WORK INSTRUCTIONS:
Starting with the first line of the data that follows, transcribe every line verbatim until the line containing "#### Reference" has been transcribed.

TASK DATA:
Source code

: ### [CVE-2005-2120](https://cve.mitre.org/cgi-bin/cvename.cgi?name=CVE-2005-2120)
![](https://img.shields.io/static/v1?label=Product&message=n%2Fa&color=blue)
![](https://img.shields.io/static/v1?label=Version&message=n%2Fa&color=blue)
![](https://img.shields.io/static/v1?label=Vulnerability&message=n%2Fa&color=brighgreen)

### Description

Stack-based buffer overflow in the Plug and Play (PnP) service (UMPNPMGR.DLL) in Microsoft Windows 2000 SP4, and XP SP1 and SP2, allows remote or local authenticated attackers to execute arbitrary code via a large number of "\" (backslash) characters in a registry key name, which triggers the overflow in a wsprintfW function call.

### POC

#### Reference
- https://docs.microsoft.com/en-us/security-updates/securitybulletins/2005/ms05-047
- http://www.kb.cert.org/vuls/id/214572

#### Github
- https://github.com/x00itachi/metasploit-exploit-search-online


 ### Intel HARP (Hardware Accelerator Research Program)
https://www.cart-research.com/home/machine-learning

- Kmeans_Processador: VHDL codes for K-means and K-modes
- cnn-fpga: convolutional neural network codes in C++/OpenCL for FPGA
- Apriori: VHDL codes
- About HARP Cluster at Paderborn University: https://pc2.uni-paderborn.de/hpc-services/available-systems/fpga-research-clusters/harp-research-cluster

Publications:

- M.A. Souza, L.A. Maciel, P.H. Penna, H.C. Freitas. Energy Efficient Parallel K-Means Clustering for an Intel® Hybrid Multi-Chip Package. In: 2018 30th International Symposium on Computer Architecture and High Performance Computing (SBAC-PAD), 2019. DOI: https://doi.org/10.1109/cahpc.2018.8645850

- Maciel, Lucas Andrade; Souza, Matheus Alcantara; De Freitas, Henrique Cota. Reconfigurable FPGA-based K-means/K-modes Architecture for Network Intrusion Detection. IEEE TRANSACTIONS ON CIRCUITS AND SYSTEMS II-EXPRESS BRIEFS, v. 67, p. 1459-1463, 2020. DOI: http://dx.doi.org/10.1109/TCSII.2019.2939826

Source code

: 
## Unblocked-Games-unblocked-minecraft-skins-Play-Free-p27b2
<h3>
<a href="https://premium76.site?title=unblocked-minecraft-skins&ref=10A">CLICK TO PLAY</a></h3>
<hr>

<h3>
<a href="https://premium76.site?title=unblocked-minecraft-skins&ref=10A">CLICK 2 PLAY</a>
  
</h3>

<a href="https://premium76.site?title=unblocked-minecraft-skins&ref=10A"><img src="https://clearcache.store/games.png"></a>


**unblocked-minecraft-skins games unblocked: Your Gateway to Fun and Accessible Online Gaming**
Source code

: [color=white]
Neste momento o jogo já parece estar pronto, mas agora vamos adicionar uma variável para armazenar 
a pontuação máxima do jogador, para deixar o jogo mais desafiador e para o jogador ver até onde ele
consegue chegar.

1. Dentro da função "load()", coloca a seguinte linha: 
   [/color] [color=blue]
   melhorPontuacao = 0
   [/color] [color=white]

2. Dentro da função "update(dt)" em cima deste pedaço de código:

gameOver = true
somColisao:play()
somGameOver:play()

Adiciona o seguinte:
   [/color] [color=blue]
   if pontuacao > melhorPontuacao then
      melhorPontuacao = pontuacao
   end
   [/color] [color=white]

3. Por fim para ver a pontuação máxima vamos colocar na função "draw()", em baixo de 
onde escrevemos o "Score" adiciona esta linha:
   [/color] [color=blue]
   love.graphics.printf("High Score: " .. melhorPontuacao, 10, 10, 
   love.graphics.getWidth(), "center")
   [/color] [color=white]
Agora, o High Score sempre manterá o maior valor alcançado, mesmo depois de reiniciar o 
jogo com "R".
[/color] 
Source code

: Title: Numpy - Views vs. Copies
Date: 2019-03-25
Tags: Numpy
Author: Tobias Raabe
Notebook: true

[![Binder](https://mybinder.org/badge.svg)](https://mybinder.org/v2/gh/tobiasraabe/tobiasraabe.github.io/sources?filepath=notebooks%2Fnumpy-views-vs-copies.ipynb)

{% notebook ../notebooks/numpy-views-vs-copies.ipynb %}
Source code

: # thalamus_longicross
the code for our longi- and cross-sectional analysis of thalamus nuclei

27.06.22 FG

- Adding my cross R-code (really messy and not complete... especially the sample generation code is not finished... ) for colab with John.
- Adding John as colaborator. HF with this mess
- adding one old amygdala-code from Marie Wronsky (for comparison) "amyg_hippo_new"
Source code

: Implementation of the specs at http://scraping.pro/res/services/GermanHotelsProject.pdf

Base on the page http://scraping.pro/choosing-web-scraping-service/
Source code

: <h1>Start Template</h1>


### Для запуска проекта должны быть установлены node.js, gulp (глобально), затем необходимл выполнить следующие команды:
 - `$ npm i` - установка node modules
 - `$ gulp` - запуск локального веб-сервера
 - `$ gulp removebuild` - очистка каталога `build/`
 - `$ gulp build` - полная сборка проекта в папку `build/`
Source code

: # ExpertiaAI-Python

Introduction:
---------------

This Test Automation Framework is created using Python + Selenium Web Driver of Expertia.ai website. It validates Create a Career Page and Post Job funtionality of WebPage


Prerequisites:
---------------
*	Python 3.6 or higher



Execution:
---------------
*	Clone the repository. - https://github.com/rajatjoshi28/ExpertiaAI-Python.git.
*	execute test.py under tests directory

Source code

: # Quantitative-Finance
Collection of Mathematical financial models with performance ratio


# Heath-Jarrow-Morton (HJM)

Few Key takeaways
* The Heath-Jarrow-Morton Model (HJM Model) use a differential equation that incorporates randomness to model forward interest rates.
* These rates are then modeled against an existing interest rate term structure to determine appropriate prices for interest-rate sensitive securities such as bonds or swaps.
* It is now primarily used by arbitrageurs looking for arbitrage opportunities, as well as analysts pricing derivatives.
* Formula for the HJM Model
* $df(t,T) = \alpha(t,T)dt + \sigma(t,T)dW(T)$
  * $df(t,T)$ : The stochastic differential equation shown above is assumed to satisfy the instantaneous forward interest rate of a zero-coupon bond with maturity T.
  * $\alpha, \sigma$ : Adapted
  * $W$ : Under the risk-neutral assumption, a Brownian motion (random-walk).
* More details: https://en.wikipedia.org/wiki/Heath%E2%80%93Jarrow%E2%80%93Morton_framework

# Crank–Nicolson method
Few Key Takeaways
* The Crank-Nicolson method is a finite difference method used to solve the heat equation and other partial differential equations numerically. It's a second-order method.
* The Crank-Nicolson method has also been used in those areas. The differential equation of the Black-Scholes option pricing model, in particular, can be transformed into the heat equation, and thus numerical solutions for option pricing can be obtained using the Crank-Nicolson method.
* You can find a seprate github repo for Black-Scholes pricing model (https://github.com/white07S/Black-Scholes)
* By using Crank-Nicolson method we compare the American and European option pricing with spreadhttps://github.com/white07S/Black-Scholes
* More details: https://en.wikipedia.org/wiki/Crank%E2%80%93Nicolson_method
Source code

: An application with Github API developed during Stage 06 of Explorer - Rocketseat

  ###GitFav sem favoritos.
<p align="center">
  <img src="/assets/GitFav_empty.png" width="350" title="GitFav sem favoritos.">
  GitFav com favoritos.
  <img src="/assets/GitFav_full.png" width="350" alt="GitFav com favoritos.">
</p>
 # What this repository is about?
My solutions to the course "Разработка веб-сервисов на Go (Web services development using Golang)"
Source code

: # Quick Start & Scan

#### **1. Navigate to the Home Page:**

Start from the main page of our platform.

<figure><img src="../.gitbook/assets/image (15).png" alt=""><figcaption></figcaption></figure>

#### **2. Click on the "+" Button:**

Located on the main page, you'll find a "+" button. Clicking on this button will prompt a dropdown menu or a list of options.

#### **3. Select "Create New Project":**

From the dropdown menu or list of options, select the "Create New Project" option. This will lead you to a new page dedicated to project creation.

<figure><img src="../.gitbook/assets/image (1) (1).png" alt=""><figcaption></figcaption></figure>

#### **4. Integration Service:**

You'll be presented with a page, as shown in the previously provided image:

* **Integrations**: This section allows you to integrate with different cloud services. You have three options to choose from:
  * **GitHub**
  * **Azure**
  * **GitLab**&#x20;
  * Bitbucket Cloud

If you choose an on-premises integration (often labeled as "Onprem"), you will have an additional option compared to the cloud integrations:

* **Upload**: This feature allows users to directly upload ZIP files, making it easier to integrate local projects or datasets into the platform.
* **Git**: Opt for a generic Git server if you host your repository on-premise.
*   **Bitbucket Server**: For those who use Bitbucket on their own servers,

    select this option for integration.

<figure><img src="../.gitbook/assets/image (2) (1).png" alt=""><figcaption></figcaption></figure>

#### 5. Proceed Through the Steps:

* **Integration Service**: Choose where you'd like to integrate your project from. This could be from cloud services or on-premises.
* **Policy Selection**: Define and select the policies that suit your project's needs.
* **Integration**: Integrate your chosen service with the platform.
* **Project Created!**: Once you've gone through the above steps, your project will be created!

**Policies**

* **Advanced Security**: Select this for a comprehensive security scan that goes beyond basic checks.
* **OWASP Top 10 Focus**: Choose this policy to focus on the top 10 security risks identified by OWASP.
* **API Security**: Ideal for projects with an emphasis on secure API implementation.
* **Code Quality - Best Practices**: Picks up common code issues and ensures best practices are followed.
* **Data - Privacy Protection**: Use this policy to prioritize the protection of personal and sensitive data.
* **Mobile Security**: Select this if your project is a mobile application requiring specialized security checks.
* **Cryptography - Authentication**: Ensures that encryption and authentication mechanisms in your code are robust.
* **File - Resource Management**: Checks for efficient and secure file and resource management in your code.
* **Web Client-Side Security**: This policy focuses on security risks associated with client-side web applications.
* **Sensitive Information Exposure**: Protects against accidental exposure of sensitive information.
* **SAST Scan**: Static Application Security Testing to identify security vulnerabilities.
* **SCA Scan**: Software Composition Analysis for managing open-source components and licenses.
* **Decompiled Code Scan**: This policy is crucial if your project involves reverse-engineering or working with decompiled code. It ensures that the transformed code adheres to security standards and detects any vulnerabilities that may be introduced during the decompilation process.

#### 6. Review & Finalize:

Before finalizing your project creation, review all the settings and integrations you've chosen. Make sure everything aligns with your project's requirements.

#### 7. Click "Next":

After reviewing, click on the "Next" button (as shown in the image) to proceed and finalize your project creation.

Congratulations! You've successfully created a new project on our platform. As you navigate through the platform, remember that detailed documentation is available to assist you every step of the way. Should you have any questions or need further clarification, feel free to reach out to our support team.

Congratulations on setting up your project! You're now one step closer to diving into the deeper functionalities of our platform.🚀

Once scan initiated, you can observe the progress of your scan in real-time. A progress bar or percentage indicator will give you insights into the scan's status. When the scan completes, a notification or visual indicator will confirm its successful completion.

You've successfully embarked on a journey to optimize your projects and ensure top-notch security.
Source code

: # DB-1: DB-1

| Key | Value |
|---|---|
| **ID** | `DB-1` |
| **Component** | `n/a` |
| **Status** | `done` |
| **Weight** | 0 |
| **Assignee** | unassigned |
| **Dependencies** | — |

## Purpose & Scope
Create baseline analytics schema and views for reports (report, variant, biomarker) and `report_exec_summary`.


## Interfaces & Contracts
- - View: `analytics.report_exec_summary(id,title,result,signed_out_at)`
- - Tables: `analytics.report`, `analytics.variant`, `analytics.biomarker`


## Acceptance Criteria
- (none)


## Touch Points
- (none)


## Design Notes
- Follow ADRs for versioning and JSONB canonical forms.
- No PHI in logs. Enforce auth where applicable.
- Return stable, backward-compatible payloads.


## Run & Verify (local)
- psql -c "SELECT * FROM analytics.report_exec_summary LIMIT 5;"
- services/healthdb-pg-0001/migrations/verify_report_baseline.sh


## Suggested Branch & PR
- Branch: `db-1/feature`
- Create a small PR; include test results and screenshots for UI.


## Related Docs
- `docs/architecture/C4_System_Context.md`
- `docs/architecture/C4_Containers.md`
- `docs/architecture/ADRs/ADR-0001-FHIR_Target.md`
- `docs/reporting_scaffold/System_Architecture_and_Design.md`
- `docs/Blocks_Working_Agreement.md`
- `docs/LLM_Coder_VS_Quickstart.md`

COMPLETED TASK:
Source code

: ### [CVE-2005-2120](https://cve.mitre.org/cgi-bin/cvename.cgi?name=CVE-2005-2120)
![](https://img.shields.io/static/v1?label=Product&message=n%2Fa&color=blue)
![](https://img.shields.io/static/v1?label=Version&message=n%2Fa&color=blue)
![](https://img.shields.io/static/v1?label=Vulnerability&message=n%2Fa&color=brighgreen)

### Description

Stack-based buffer overflow in the Plug and Play (PnP) service (UMPNPMGR.DLL) in Microsoft Windows 2000 SP4, and XP SP1 and SP2, allows remote or local authenticated attackers to execute arbitrary code via a large number of "\" (backslash) characters in a registry key name, which triggers the overflow in a wsprintfW function call.

### POC

#### Reference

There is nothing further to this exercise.